_Problem requirements_:
The full set of records needs to be retyped exactly.

------ Excerpted records

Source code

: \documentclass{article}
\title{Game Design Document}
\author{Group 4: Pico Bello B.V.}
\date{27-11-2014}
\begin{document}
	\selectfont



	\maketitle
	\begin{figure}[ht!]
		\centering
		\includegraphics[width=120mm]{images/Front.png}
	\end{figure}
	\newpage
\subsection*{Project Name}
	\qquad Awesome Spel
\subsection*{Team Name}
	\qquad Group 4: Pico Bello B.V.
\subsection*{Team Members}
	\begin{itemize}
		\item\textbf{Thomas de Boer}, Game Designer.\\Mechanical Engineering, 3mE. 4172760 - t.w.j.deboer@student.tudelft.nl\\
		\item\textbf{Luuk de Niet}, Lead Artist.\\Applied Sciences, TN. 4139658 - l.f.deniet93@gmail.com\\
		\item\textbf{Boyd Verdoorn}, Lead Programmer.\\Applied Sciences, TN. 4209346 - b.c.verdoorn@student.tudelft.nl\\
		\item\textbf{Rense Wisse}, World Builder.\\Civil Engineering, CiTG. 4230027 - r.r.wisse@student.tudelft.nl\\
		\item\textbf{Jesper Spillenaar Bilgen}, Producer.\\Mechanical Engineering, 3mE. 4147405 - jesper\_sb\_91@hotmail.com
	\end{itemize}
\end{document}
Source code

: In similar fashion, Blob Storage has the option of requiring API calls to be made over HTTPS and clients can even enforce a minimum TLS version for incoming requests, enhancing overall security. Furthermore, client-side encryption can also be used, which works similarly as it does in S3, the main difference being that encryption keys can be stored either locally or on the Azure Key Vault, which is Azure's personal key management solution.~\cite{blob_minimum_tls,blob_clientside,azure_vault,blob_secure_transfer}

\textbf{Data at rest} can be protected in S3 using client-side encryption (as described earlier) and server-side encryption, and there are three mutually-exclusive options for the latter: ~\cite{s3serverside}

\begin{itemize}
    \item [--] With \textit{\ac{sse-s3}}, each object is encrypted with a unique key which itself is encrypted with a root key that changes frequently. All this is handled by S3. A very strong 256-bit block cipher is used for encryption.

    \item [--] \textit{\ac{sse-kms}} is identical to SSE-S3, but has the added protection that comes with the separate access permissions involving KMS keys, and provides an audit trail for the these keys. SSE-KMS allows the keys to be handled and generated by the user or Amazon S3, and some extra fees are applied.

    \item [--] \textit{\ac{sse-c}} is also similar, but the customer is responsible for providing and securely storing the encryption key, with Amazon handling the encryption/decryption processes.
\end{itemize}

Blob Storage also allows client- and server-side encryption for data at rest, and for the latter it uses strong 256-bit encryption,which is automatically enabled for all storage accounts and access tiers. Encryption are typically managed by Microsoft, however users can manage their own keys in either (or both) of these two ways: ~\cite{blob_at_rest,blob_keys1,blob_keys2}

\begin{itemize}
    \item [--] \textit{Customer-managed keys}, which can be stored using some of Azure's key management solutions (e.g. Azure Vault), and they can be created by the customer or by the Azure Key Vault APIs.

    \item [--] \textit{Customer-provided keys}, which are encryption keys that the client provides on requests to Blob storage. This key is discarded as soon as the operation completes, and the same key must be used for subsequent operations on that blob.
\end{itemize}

------------

_Finished exercise_:
Source code

: \documentclass{article}
\title{Game Design Document}
\author{Group 4: Pico Bello B.V.}
\date{27-11-2014}
\begin{document}
	\selectfont



	\maketitle
	\begin{figure}[ht!]
		\centering
		\includegraphics[width=120mm]{images/Front.png}
	\end{figure}
	\newpage
\subsection*{Project Name}
	\qquad Awesome Spel
\subsection*{Team Name}
	\qquad Group 4: Pico Bello B.V.
\subsection*{Team Members}
	\begin{itemize}
		\item\textbf{Thomas de Boer}, Game Designer.\\Mechanical Engineering, 3mE. 4172760 - t.w.j.deboer@student.tudelft.nl\\
		\item\textbf{Luuk de Niet}, Lead Artist.\\Applied Sciences, TN. 4139658 - l.f.deniet93@gmail.com\\
		\item\textbf{Boyd Verdoorn}, Lead Programmer.\\Applied Sciences, TN. 4209346 - b.c.verdoorn@student.tudelft.nl\\
		\item\textbf{Rense Wisse}, World Builder.\\Civil Engineering, CiTG. 4230027 - r.r.wisse@student.tudelft.nl\\
		\item\textbf{Jesper Spillenaar Bilgen}, Producer.\\Mechanical Engineering, 3mE. 4147405 - jesper\_sb\_91@hotmail.com
	\end{itemize}
\end{document}
Source code

: In similar fashion, Blob Storage has the option of requiring API calls to be made over HTTPS and clients can even enforce a minimum TLS version for incoming requests, enhancing overall security. Furthermore, client-side encryption can also be used, which works similarly as it does in S3, the main difference being that encryption keys can be stored either locally or on the Azure Key Vault, which is Azure's personal key management solution.~\cite{blob_minimum_tls,blob_clientside,azure_vault,blob_secure_transfer}

\textbf{Data at rest} can be protected in S3 using client-side encryption (as described earlier) and server-side encryption, and there are three mutually-exclusive options for the latter: ~\cite{s3serverside}

\begin{itemize}
    \item [--] With \textit{\ac{sse-s3}}, each object is encrypted with a unique key which itself is encrypted with a root key that changes frequently. All this is handled by S3. A very strong 256-bit block cipher is used for encryption.

    \item [--] \textit{\ac{sse-kms}} is identical to SSE-S3, but has the added protection that comes with the separate access permissions involving KMS keys, and provides an audit trail for the these keys. SSE-KMS allows the keys to be handled and generated by the user or Amazon S3, and some extra fees are applied.

    \item [--] \textit{\ac{sse-c}} is also similar, but the customer is responsible for providing and securely storing the encryption key, with Amazon handling the encryption/decryption processes.
\end{itemize}

Blob Storage also allows client- and server-side encryption for data at rest, and for the latter it uses strong 256-bit encryption,which is automatically enabled for all storage accounts and access tiers. Encryption are typically managed by Microsoft, however users can manage their own keys in either (or both) of these two ways: ~\cite{blob_at_rest,blob_keys1,blob_keys2}

\begin{itemize}
    \item [--] \textit{Customer-managed keys}, which can be stored using some of Azure's key management solutions (e.g. Azure Vault), and they can be created by the customer or by the Azure Key Vault APIs.

    \item [--] \textit{Customer-provided keys}, which are encryption keys that the client provides on requests to Blob storage. This key is discarded as soon as the operation completes, and the same key must be used for subsequent operations on that blob.
\end{itemize}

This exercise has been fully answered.